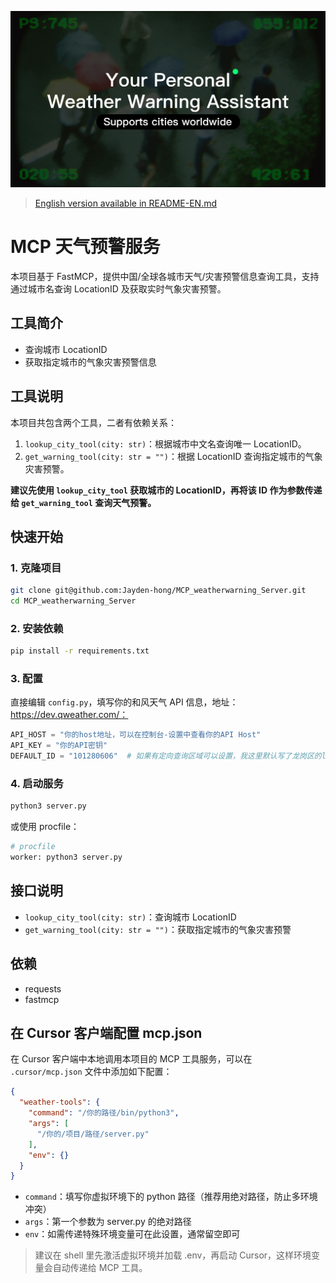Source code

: <p align="center">
  <img src="images/projectcover.png" alt="Project Cover"/>
</p>

> [English version available in README-EN.md](./README-EN.md)

# MCP 天气预警服务

本项目基于 FastMCP，提供中国/全球各城市天气/灾害预警信息查询工具，支持通过城市名查询 LocationID 及获取实时气象灾害预警。

## 工具简介
- 查询城市 LocationID
- 获取指定城市的气象灾害预警信息

## 工具说明
本项目共包含两个工具，二者有依赖关系：
1. `lookup_city_tool(city: str)`：根据城市中文名查询唯一 LocationID。
2. `get_warning_tool(city: str = "")`：根据 LocationID 查询指定城市的气象灾害预警。

**建议先使用 `lookup_city_tool` 获取城市的 LocationID，再将该 ID 作为参数传递给 `get_warning_tool` 查询天气预警。**

## 快速开始

### 1. 克隆项目
```bash
git clone git@github.com:Jayden-hong/MCP_weatherwarning_Server.git
cd MCP_weatherwarning_Server
```

### 2. 安装依赖
```bash
pip install -r requirements.txt
```

### 3. 配置
直接编辑 `config.py`，填写你的和风天气 API 信息，地址：https://dev.qweather.com/：
```python
API_HOST = "你的host地址，可以在控制台-设置中查看你的API Host"
API_KEY = "你的API密钥"
DEFAULT_ID = "101280606"  # 如果有定向查询区域可以设置，我这里默认写了龙岗区的locationid，若更换地区，server的mcp工具描述那里也需要同步修改。
```

### 4. 启动服务
```bash
python3 server.py
```
或使用 procfile：
```bash
# procfile
worker: python3 server.py
```

## 接口说明
- `lookup_city_tool(city: str)`：查询城市 LocationID
- `get_warning_tool(city: str = "")`：获取指定城市的气象灾害预警

## 依赖
- requests
- fastmcp

## 在 Cursor 客户端配置 mcp.json

在 Cursor 客户端中本地调用本项目的 MCP 工具服务，可以在 `.cursor/mcp.json` 文件中添加如下配置：

```json
{
  "weather-tools": {
    "command": "/你的路径/bin/python3",
    "args": [
      "/你的/项目/路径/server.py"
    ],
    "env": {}
  }
}
```

- `command`：填写你虚拟环境下的 python 路径（推荐用绝对路径，防止多环境冲突）
- `args`：第一个参数为 server.py 的绝对路径
- `env`：如需传递特殊环境变量可在此设置，通常留空即可

> 建议在 shell 里先激活虚拟环境并加载 .env，再启动 Cursor，这样环境变量会自动传递给 MCP 工具。
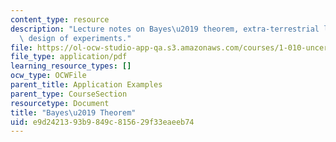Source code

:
 ```yaml
---
content_type: resource
description: "Lecture notes on Bayes\u2019 theorem, extra-terrestrial life, and the\
  \ design of experiments."
file: https://ol-ocw-studio-app-qa.s3.amazonaws.com/courses/1-010-uncertainty-in-engineering-fall-2008/e9d2421393b9849c815629f33eaeeb74_app_03.pdf
file_type: application/pdf
learning_resource_types: []
ocw_type: OCWFile
parent_title: Application Examples
parent_type: CourseSection
resourcetype: Document
title: "Bayes\u2019 Theorem"
uid: e9d24213-93b9-849c-8156-29f33eaeeb74
---
```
######
Give back the material exactly as written, from its first line to the line that contains "本项目共包含两个工具，二者有依赖关系：", and leave out the pictures.

_Exercise answer:_
Source code

: <p align="center">
  <img src="images/projectcover.png" alt="Project Cover"/>
</p>

> [English version available in README-EN.md](./README-EN.md)

# MCP 天气预警服务

本项目基于 FastMCP，提供中国/全球各城市天气/灾害预警信息查询工具，支持通过城市名查询 LocationID 及获取实时气象灾害预警。

## 工具简介
- 查询城市 LocationID
- 获取指定城市的气象灾害预警信息

## 工具说明
本项目共包含两个工具，二者有依赖关系：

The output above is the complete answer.